The US labor market starts in July: Nonfarm payrolls data beat all expectations by +528,000, a figure that lifted the unemployment rate to 3.5%. Wall Street is on pause from the rally, dejected by the implied result of a similar confirmation from Main Street: The bullish price cycle could continue, so much so that once the data is released, Futures re-pricing the premise of another 75 basis points for the board’s September increase.
But those who believed that stock indices and bond yields would generate an earthquake saw his fears subside within minutes. So much so that only the Nasdaq closed sharply in a negative state, Not being able to take advantage of the usual short stress on Big Tech for one day, while the Dow Jones closed the last session in the red and the Standard & Poor’s 500 index was capped in the red to 0.16%. And what made her change? mood To the market, despite those 528,000 units that rained from the sky like a cold shower on the macro indicators for the past week, the same ones that seemed to confirm the slowdown due to the only policy support hawk by Jerome Powell?
nature evangelical From those statements, too mystical to persuade pragmatists to the point of iconoclasm such as investors. These are the two graphs
Comparison of the results of the two internal surveys of the Bureau of Labor Statistics
Source: BLS / Zerohedge
Comparing the increase and decrease in employment by type of employment contract
Source: BLS / Zerohedge
show what Posilis Background: The numbers don’t add up. exactly the contrary, It is the entire American hiring trend and narrative that shows something has come to a halt at the end of March. In fact, it is essential to know that the Bureau of Labor Statistics (BLS), the government body that tracks business dynamics and processes non-farm payroll data, It bases its initial and true estimates on two internal surveys, Institution and Household. The difference is already in the name: the first refers to businesses in the non-agricultural private sector (factories and also offices and retail stores), while the second is part of the current population survey and, in fact, addresses ordinary citizens.
as you see, Since last March, the red line of the household survey on the occupancy rate has entered the flat brain chart mode, while the enterprise has continued to grow, creating an ever-widening gap that reached 1.5 million in the maps published yesterday. And the second graph makes the nature of this fundamental contradiction even clearer: In the face of part-time and full-time job losses, America has seen a real explosion of many employers. That is, citizens who do at least two jobs for a living.
By itself, the fact of double reading. On the one hand, if, on the other hand, it will emphasize the euphoric nature of the American labor market, capable of ensuring an almost unlimited supply of opportunities, on the other hand, it crystallizes not only the increasing weight of inflation on purchasing power, but also Fundamental importance of wages that arose in pandemic support plans and then abruptly withdrew, leaving many incomes (and expenses) at the mercy of a radical return to reality. Hence the contemporary explosion of revolving credit. translated, Extensive use of credit cards to make ends meet.

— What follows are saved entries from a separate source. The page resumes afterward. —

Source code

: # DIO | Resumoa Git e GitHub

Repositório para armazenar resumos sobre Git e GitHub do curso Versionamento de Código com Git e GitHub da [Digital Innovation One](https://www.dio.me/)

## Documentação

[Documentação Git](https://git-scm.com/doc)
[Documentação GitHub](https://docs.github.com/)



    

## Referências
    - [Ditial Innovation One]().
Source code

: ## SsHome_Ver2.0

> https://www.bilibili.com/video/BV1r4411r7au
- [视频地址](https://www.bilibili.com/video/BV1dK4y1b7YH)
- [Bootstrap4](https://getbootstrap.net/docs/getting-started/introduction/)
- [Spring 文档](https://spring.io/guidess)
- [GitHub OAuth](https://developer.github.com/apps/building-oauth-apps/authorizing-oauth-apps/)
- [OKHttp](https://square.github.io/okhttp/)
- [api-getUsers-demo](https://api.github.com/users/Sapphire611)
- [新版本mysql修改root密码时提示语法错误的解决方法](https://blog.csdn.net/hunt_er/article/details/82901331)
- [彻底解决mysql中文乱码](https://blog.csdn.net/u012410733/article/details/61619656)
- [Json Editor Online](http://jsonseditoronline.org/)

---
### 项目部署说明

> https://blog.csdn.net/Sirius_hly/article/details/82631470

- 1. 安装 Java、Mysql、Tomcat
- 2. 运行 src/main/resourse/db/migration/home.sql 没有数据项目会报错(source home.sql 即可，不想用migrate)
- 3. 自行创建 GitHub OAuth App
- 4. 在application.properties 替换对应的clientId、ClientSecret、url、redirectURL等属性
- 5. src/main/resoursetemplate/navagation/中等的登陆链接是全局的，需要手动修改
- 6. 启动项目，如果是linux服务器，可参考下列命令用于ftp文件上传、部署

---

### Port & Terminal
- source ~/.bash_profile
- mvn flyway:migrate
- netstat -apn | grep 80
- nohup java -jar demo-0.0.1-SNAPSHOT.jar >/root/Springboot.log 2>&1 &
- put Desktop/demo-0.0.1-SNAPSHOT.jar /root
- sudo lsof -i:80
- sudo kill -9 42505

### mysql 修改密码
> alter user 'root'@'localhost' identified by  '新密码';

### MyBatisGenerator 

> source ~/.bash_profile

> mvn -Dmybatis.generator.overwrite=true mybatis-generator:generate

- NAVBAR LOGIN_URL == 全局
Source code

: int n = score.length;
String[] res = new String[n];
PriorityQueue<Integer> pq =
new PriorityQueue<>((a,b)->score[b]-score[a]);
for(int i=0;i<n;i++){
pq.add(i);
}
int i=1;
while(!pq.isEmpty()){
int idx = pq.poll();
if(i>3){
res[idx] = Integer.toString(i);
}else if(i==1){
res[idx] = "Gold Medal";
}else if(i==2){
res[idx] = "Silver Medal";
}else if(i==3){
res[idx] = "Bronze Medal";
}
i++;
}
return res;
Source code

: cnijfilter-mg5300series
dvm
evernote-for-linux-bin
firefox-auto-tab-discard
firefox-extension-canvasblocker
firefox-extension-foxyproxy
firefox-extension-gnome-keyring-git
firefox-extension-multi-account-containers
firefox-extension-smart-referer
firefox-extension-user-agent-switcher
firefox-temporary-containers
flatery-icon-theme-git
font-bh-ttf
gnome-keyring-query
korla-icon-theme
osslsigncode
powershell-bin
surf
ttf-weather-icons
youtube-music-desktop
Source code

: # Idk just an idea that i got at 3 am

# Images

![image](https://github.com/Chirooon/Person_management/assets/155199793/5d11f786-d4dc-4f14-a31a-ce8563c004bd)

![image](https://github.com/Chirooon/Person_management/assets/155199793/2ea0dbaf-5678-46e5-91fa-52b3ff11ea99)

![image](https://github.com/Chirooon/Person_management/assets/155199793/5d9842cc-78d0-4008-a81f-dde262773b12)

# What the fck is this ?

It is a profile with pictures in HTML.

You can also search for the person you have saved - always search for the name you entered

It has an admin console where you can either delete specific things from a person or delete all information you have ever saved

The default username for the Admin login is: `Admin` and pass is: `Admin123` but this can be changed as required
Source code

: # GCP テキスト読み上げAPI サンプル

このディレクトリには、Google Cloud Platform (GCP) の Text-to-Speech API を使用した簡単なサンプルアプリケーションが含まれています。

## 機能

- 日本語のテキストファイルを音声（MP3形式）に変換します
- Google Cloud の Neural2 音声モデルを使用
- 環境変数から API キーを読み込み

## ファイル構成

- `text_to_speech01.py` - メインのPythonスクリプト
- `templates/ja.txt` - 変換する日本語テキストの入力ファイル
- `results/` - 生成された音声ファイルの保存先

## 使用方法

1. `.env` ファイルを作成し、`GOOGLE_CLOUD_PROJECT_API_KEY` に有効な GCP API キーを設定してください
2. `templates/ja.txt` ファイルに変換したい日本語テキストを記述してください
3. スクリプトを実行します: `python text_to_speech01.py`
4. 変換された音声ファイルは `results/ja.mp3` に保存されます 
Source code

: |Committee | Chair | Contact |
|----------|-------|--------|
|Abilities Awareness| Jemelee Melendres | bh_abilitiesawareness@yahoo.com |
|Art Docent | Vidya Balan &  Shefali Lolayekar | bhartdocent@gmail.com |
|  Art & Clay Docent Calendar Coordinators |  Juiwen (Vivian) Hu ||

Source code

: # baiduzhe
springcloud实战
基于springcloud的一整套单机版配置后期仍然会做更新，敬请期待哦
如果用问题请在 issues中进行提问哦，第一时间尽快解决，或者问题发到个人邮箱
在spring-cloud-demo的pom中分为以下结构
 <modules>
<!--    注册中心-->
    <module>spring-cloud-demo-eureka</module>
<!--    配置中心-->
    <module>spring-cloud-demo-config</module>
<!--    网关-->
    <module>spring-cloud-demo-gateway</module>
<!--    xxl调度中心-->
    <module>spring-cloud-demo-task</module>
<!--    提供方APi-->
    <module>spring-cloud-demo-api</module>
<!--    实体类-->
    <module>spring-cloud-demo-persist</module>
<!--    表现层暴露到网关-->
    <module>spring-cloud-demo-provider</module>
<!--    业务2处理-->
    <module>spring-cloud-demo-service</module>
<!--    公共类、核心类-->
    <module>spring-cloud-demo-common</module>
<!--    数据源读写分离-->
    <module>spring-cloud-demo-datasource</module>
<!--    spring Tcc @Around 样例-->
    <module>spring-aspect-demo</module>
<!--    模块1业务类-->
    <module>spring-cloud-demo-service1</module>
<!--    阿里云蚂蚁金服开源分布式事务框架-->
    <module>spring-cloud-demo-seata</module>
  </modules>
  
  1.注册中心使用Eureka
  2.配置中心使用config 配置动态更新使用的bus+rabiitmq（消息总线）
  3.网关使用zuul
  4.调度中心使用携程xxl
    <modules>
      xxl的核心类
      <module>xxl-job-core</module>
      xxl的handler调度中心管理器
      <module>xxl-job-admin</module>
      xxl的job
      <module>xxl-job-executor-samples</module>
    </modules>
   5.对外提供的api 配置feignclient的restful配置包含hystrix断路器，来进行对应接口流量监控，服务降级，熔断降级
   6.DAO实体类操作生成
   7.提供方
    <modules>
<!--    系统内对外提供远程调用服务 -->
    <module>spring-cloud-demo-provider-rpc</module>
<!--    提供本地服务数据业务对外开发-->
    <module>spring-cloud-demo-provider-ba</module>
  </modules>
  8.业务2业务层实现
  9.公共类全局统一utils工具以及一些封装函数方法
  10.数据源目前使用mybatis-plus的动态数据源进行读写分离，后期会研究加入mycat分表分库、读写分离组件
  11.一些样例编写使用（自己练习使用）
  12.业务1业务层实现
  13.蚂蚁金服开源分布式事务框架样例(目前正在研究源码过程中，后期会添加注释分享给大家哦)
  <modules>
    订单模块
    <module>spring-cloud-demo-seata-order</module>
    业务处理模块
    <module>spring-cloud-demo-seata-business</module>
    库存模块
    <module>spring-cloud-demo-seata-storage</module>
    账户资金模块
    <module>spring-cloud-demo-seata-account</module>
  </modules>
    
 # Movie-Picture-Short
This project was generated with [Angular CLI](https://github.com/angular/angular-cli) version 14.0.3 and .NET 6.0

Here comes the third scheme
Trend in the number of employees with multiple, full-time contracts
Source: BLS / Zerohedge
It seems to give us the first reason for the new optimism on Wall Street, after the initial crush after the release of the non-farm payrolls: The number of citizens who can count on multiple jobs and who are both primary and secondary full-time has reached an absolute record. Hardly credible. And even less obvious as a symptom of the labor market healthy. In short, as a guess, the BLS from March onwards – Coincidentally, ever since the Fed’s narrative about the fleeting inflation has begun to lose momentum – Just focus onis being processed data from the survey of establishments, Indeed by defining a standard recruitment dynamic based on creative accounting. Just what the Fed itself needs most, Having to justify a rapid and almost unprecedented upward plan in the face of recessive macro expectations.
In short, what’s good for media headlines can’t fool the market that’s been in the market for a week now. from thereAnd the forced to deal with geopolitical variables that, rather than downturn, appear to be multiplying and getting worse every day. Finally, this graph
Comparison of average real estate prices and the number of available properties in Ada County, Idaho
Source: The Wall Street Journal
confirms investors’ skepticism not so much and not only in the quality of BLS statistics, Regarding the true willingness/potential for the Fed to continue towards the Fed Funds target of 3.5% by the end of the year. During the pandemic, the canary in the real estate boom mine was the town of Boise in Idaho, a remote urban and human area that experienced a real demographic boom due to foreign workers. Well, last week Boise saw an average price drop of 61% of available properties and became the first in this ranking real estate discount On the map of 97 US regions.
Furthermore it, In June and year-over-year, the number of properties on the market increased by 179% according to official data from Boise Regional Realtors.. In short, another cyclical real estate bubble in the US is coming to an end. The pin that generated this was the Fed’s policy of sprint increases. Will it really be possible to continue, at the risk that the so far controlled downturn will turn into an explosion? Looks like Wall Street isn’t betting on that.